Could you output each line below exactly as it appears, excluding any pictures?

=== Section Start ===

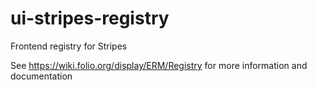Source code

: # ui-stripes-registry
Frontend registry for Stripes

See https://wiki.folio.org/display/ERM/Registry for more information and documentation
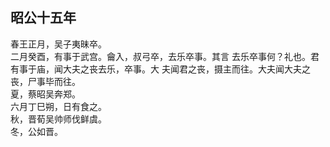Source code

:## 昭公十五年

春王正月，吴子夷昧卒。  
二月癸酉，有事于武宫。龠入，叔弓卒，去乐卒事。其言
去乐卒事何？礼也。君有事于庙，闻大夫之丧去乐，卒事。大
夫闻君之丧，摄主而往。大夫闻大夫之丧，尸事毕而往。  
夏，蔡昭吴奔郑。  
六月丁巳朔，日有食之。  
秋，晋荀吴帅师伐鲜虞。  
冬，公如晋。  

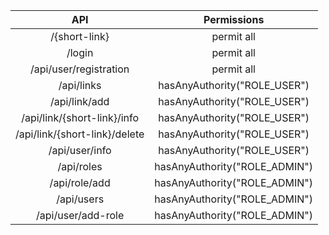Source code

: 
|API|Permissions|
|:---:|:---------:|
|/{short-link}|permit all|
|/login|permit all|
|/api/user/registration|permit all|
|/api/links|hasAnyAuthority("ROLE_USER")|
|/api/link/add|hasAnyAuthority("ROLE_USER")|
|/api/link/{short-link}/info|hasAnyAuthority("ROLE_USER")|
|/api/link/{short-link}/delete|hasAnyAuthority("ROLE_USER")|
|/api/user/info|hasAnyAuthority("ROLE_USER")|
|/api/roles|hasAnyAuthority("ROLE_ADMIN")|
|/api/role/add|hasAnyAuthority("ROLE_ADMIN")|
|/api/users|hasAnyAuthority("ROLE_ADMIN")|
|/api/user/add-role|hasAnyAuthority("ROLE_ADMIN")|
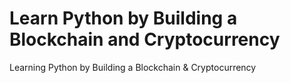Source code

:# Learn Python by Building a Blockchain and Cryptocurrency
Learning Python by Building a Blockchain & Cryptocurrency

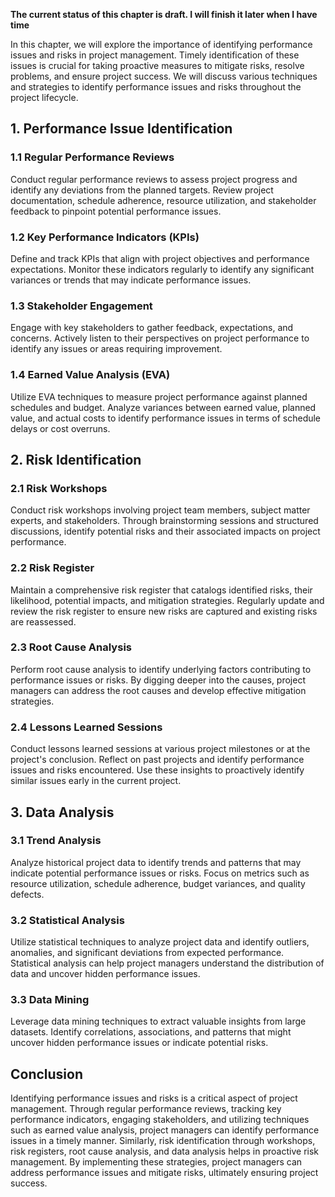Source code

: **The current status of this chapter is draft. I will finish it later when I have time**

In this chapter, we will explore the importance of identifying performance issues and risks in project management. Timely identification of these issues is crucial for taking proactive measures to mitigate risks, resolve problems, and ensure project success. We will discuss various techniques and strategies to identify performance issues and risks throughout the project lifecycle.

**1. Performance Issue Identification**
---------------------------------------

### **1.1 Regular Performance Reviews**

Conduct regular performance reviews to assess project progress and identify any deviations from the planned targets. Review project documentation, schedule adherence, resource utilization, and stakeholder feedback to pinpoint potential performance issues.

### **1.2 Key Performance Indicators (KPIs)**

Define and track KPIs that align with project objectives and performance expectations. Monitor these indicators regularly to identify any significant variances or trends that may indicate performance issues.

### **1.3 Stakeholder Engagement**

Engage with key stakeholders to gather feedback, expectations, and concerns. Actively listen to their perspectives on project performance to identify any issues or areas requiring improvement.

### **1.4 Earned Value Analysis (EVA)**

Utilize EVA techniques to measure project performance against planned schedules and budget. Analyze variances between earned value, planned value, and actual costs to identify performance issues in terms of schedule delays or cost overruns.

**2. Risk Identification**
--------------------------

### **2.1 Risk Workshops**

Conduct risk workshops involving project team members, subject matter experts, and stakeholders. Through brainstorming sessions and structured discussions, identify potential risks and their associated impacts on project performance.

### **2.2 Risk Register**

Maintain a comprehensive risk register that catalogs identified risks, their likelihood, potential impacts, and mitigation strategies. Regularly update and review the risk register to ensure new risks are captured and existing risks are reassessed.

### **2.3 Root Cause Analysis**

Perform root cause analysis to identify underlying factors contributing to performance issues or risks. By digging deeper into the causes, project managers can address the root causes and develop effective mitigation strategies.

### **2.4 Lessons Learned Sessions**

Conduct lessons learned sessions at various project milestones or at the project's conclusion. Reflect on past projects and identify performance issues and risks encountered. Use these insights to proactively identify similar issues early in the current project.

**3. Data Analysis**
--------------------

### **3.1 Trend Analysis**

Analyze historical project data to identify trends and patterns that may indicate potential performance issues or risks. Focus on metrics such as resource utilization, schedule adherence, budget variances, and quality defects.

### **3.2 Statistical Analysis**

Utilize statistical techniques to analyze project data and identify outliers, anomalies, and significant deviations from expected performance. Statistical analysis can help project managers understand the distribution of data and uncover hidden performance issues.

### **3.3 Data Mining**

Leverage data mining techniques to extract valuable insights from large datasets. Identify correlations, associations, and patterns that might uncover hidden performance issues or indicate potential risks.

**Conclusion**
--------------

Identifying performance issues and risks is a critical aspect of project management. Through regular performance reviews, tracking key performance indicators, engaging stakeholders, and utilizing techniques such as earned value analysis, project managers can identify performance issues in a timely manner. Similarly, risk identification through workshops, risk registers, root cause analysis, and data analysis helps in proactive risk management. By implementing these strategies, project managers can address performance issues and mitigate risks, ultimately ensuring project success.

=== Section End ===

(Response)
Source code

: # ui-stripes-registry
Frontend registry for Stripes

See https://wiki.folio.org/display/ERM/Registry for more information and documentation
Source code

:## 昭公十五年

春王正月，吴子夷昧卒。  
二月癸酉，有事于武宫。龠入，叔弓卒，去乐卒事。其言
去乐卒事何？礼也。君有事于庙，闻大夫之丧去乐，卒事。大
夫闻君之丧，摄主而往。大夫闻大夫之丧，尸事毕而往。  
夏，蔡昭吴奔郑。  
六月丁巳朔，日有食之。  
秋，晋荀吴帅师伐鲜虞。  
冬，公如晋。  

Source code

: 
|API|Permissions|
|:---:|:---------:|
|/{short-link}|permit all|
|/login|permit all|
|/api/user/registration|permit all|
|/api/links|hasAnyAuthority("ROLE_USER")|
|/api/link/add|hasAnyAuthority("ROLE_USER")|
|/api/link/{short-link}/info|hasAnyAuthority("ROLE_USER")|
|/api/link/{short-link}/delete|hasAnyAuthority("ROLE_USER")|
|/api/user/info|hasAnyAuthority("ROLE_USER")|
|/api/roles|hasAnyAuthority("ROLE_ADMIN")|
|/api/role/add|hasAnyAuthority("ROLE_ADMIN")|
|/api/users|hasAnyAuthority("ROLE_ADMIN")|
|/api/user/add-role|hasAnyAuthority("ROLE_ADMIN")|
Source code

:# Learn Python by Building a Blockchain and Cryptocurrency
Learning Python by Building a Blockchain & Cryptocurrency

Source code

: **The current status of this chapter is draft. I will finish it later when I have time**

In this chapter, we will explore the importance of identifying performance issues and risks in project management. Timely identification of these issues is crucial for taking proactive measures to mitigate risks, resolve problems, and ensure project success. We will discuss various techniques and strategies to identify performance issues and risks throughout the project lifecycle.

**1. Performance Issue Identification**
---------------------------------------

### **1.1 Regular Performance Reviews**

Conduct regular performance reviews to assess project progress and identify any deviations from the planned targets. Review project documentation, schedule adherence, resource utilization, and stakeholder feedback to pinpoint potential performance issues.

### **1.2 Key Performance Indicators (KPIs)**

Define and track KPIs that align with project objectives and performance expectations. Monitor these indicators regularly to identify any significant variances or trends that may indicate performance issues.

### **1.3 Stakeholder Engagement**

Engage with key stakeholders to gather feedback, expectations, and concerns. Actively listen to their perspectives on project performance to identify any issues or areas requiring improvement.

### **1.4 Earned Value Analysis (EVA)**

Utilize EVA techniques to measure project performance against planned schedules and budget. Analyze variances between earned value, planned value, and actual costs to identify performance issues in terms of schedule delays or cost overruns.

**2. Risk Identification**
--------------------------

### **2.1 Risk Workshops**

Conduct risk workshops involving project team members, subject matter experts, and stakeholders. Through brainstorming sessions and structured discussions, identify potential risks and their associated impacts on project performance.

### **2.2 Risk Register**

Maintain a comprehensive risk register that catalogs identified risks, their likelihood, potential impacts, and mitigation strategies. Regularly update and review the risk register to ensure new risks are captured and existing risks are reassessed.

### **2.3 Root Cause Analysis**

Perform root cause analysis to identify underlying factors contributing to performance issues or risks. By digging deeper into the causes, project managers can address the root causes and develop effective mitigation strategies.

### **2.4 Lessons Learned Sessions**

Conduct lessons learned sessions at various project milestones or at the project's conclusion. Reflect on past projects and identify performance issues and risks encountered. Use these insights to proactively identify similar issues early in the current project.

**3. Data Analysis**
--------------------

### **3.1 Trend Analysis**

Analyze historical project data to identify trends and patterns that may indicate potential performance issues or risks. Focus on metrics such as resource utilization, schedule adherence, budget variances, and quality defects.

### **3.2 Statistical Analysis**

Utilize statistical techniques to analyze project data and identify outliers, anomalies, and significant deviations from expected performance. Statistical analysis can help project managers understand the distribution of data and uncover hidden performance issues.

### **3.3 Data Mining**

Leverage data mining techniques to extract valuable insights from large datasets. Identify correlations, associations, and patterns that might uncover hidden performance issues or indicate potential risks.

**Conclusion**
--------------

Identifying performance issues and risks is a critical aspect of project management. Through regular performance reviews, tracking key performance indicators, engaging stakeholders, and utilizing techniques such as earned value analysis, project managers can identify performance issues in a timely manner. Similarly, risk identification through workshops, risk registers, root cause analysis, and data analysis helps in proactive risk management. By implementing these strategies, project managers can address performance issues and mitigate risks, ultimately ensuring project success.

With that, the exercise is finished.